Background of the Day

This week's special feature is courtesy of my computer genius roommate, Ryan. He has written a program that generates tiled images according to some crazy semi-randomized mathamatical formulas. It's probably only a matter of time until this program is downloadable from his webpage, but for this week you'll have to settle for some backgrounds that I thought were cool.

Click on the link below the background to get it as a targa (.tga) file.

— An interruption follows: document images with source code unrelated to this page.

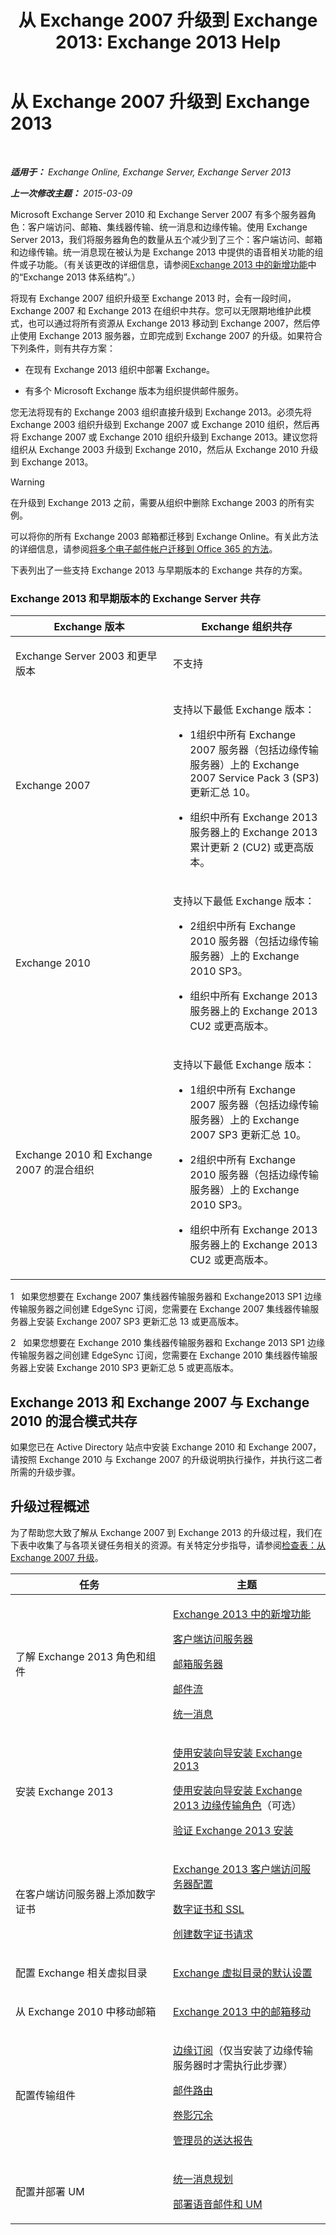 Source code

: ﻿---
title: '从 Exchange 2007 升级到 Exchange 2013: Exchange 2013 Help'
TOCTitle: 从 Exchange 2007 升级到 Exchange 2013
ms:assetid: a604b96d-2a51-480f-937f-45ad753c2cad
ms:mtpsurl: https://technet.microsoft.com/zh-cn/library/JJ898581(v=EXCHG.150)
ms:contentKeyID: 51408252
ms.date: 01/11/2018
mtps_version: v=EXCHG.150
ms.translationtype: HT
---

# 从 Exchange 2007 升级到 Exchange 2013

 

_**适用于：** Exchange Online, Exchange Server, Exchange Server 2013_

_**上一次修改主题：** 2015-03-09_

Microsoft Exchange Server 2010 和 Exchange Server 2007 有多个服务器角色：客户端访问、邮箱、集线器传输、统一消息和边缘传输。使用 Exchange Server 2013，我们将服务器角色的数量从五个减少到了三个：客户端访问、邮箱和边缘传输。统一消息现在被认为是 Exchange 2013 中提供的语音相关功能的组件或子功能。（有关该更改的详细信息，请参阅[Exchange 2013 中的新增功能](what-s-new-in-exchange-2013-exchange-2013-help.md)中的“Exchange 2013 体系结构”。）

将现有 Exchange 2007 组织升级至 Exchange 2013 时，会有一段时间，Exchange 2007 和 Exchange 2013 在组织中共存。您可以无限期地维护此模式，也可以通过将所有资源从 Exchange 2013 移动到 Exchange 2007，然后停止使用 Exchange 2013 服务器，立即完成到 Exchange 2007 的升级。如果符合下列条件，则有共存方案：

  - 在现有 Exchange 2013 组织中部署 Exchange。

  - 有多个 Microsoft Exchange 版本为组织提供邮件服务。

您无法将现有的 Exchange 2003 组织直接升级到 Exchange 2013。必须先将 Exchange 2003 组织升级到 Exchange 2007 或 Exchange 2010 组织，然后再将 Exchange 2007 或 Exchange 2010 组织升级到 Exchange 2013。建议您将组织从 Exchange 2003 升级到 Exchange 2010，然后从 Exchange 2010 升级到 Exchange 2013。

> [!warning]
> 在升级到 Exchange 2013 之前，需要从组织中删除 Exchange 2003 的所有实例。


可以将你的所有 Exchange 2003 邮箱都迁移到 Exchange Online。有关此方法的详细信息，请参阅[将多个电子邮件帐户迁移到 Office 365 的方法](https://go.microsoft.com/fwlink/p/?linkid=524030)。

下表列出了一些支持 Exchange 2013 与早期版本的 Exchange 共存的方案。

### Exchange 2013 和早期版本的 Exchange Server 共存

<table>
<colgroup>
<col style="width: 50%" />
<col style="width: 50%" />
</colgroup>
<thead>
<tr class="header">
<th>Exchange 版本</th>
<th>Exchange 组织共存</th>
</tr>
</thead>
<tbody>
<tr class="odd">
<td><p>Exchange Server 2003 和更早版本</p></td>
<td><p>不支持</p></td>
</tr>
<tr class="even">
<td><p>Exchange 2007</p></td>
<td><p>支持以下最低 Exchange 版本：</p>
<ul>
<li><p>1组织中所有 Exchange 2007 服务器（包括边缘传输服务器）上的 Exchange 2007 Service Pack 3 (SP3) 更新汇总 10。</p></li>
<li><p>组织中所有 Exchange 2013 服务器上的 Exchange 2013 累计更新 2 (CU2) 或更高版本。</p></li>
</ul></td>
</tr>
<tr class="odd">
<td><p>Exchange 2010</p></td>
<td><p>支持以下最低 Exchange 版本：</p>
<ul>
<li><p>2组织中所有 Exchange 2010 服务器（包括边缘传输服务器）上的 Exchange 2010 SP3。</p></li>
<li><p>组织中所有 Exchange 2013 服务器上的 Exchange 2013 CU2 或更高版本。</p></li>
</ul></td>
</tr>
<tr class="even">
<td><p>Exchange 2010 和 Exchange 2007 的混合组织</p></td>
<td><p>支持以下最低 Exchange 版本：</p>
<ul>
<li><p>1组织中所有 Exchange 2007 服务器（包括边缘传输服务器）上的 Exchange 2007 SP3 更新汇总 10。</p></li>
<li><p>2组织中所有 Exchange 2010 服务器（包括边缘传输服务器）上的 Exchange 2010 SP3。</p></li>
<li><p>组织中所有 Exchange 2013 服务器上的 Exchange 2013 CU2 或更高版本。</p></li>
</ul></td>
</tr>
</tbody>
</table>


1   如果您想要在 Exchange 2007 集线器传输服务器和 Exchange2013 SP1 边缘传输服务器之间创建 EdgeSync 订阅，您需要在 Exchange 2007 集线器传输服务器上安装 Exchange 2007 SP3 更新汇总 13 或更高版本。

2   如果您想要在 Exchange 2010 集线器传输服务器和 Exchange 2013 SP1 边缘传输服务器之间创建 EdgeSync 订阅，您需要在 Exchange 2010 集线器传输服务器上安装 Exchange 2010 SP3 更新汇总 5 或更高版本。

## Exchange 2013 和 Exchange 2007 与 Exchange 2010 的混合模式共存

如果您已在 Active Directory 站点中安装 Exchange 2010 和 Exchange 2007，请按照 Exchange 2010 与 Exchange 2007 的升级说明执行操作，并执行这二者所需的升级步骤。

## 升级过程概述

为了帮助您大致了解从 Exchange 2007 到 Exchange 2013 的升级过程，我们在下表中收集了与各项关键任务相关的资源。有关特定分步指导，请参阅[检查表：从 Exchange 2007 升级](checklist-upgrade-from-exchange-2007-exchange-2013-help.md)。


<table>
<colgroup>
<col style="width: 50%" />
<col style="width: 50%" />
</colgroup>
<thead>
<tr class="header">
<th>任务</th>
<th>主题</th>
</tr>
</thead>
<tbody>
<tr class="odd">
<td><p>了解 Exchange 2013 角色和组件</p></td>
<td><p><a href="what-s-new-in-exchange-2013-exchange-2013-help.md">Exchange 2013 中的新增功能</a></p>
<p><a href="client-access-server-exchange-2013-help.md">客户端访问服务器</a></p>
<p><a href="mailbox-server-exchange-2013-help.md">邮箱服务器</a></p>
<p><a href="mail-flow-exchange-2013-help.md">邮件流</a></p>
<p><a href="unified-messaging-exchange-2013-help.md">统一消息</a></p></td>
</tr>
<tr class="even">
<td><p>安装 Exchange 2013</p></td>
<td><p><a href="install-exchange-2013-using-the-setup-wizard-exchange-2013-help.md">使用安装向导安装 Exchange 2013</a></p>
<p><a href="install-the-exchange-2013-edge-transport-role-using-the-setup-wizard-exchange-2013-help.md">使用安装向导安装 Exchange 2013 边缘传输角色</a>（可选）</p>
<p><a href="verify-an-exchange-2013-installation-exchange-2013-help.md">验证 Exchange 2013 安装</a></p></td>
</tr>
<tr class="odd">
<td><p>在客户端访问服务器上添加数字证书</p></td>
<td><p><a href="exchange-2013-client-access-server-configuration-exchange-2013-help.md">Exchange 2013 客户端访问服务器配置</a></p>
<p><a href="digital-certificates-and-ssl-exchange-2013-help.md">数字证书和 SSL</a></p>
<p><a href="create-a-digital-certificate-request-exchange-2013-help.md">创建数字证书请求</a></p></td>
</tr>
<tr class="even">
<td><p>配置 Exchange 相关虚拟目录</p></td>
<td><p><a href="default-settings-for-exchange-virtual-directories-exchange-2013-help.md">Exchange 虚拟目录的默认设置</a></p></td>
</tr>
<tr class="odd">
<td><p>从 Exchange 2010 中移动邮箱</p></td>
<td><p><a href="mailbox-moves-in-exchange-2013-exchange-2013-help.md">Exchange 2013 中的邮箱移动</a></p></td>
</tr>
<tr class="even">
<td><p>配置传输组件</p></td>
<td><p><a href="edge-subscriptions-exchange-2013-help.md">边缘订阅</a>（仅当安装了边缘传输服务器时才需执行此步骤）</p>
<p><a href="mail-routing-exchange-2013-help.md">邮件路由</a></p>
<p><a href="shadow-redundancy-exchange-2013-help.md">卷影冗余</a></p>
<p><a href="delivery-reports-for-administrators-exchange-2013-help.md">管理员的送达报告</a></p></td>
</tr>
<tr class="odd">
<td><p>配置并部署 UM</p></td>
<td><p><a href="planning-for-unified-messaging-exchange-2013-help.md">统一消息规划</a></p>
<p><a href="deploying-voice-mail-and-um-exchange-2013-help.md">部署语音邮件和 UM</a></p></td>
</tr>
</tbody>
</table>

To paraphrase Ryan's explanation of the formulas: The formula determines the intensity of the pixels. 0 intensity is black, 1 intensity is whetever RGB color you put in with the -texturecolor option (the last byte in the texturecolor part is the opacity of the alpha channel). The program picks seven random seed points. "F1" in the formula means that a pixel's intensity is determined by its proximity to its closest random seed point. "F2" depends on the pixel's proximity to its second closest seed point, and so on.
Date
Monday April 5, 1999
 
-texturesize 150 150 -depth 24 -texturecolor 255 0 2 255 -texturenearest "(F1+cos(F3*F2))"
Tuesday April 6, 1999
 
-texturesize 150 150 -depth 24 -texturecolor 25 75 180 255 -texturenearest "(F3-sin(F1*F2))"
 
-texturesize 150 150 -depth 24 -texturecolor 250 179 25 255 -texturenearest "(F3-F1)"
Wednesday April 7, 1999
 
Instant headache!
Thursday April 8, 1999
 
 
This background actually uses the last one as its input file. I guess that the pattern only shows up in areas of high intensity in the original pattern.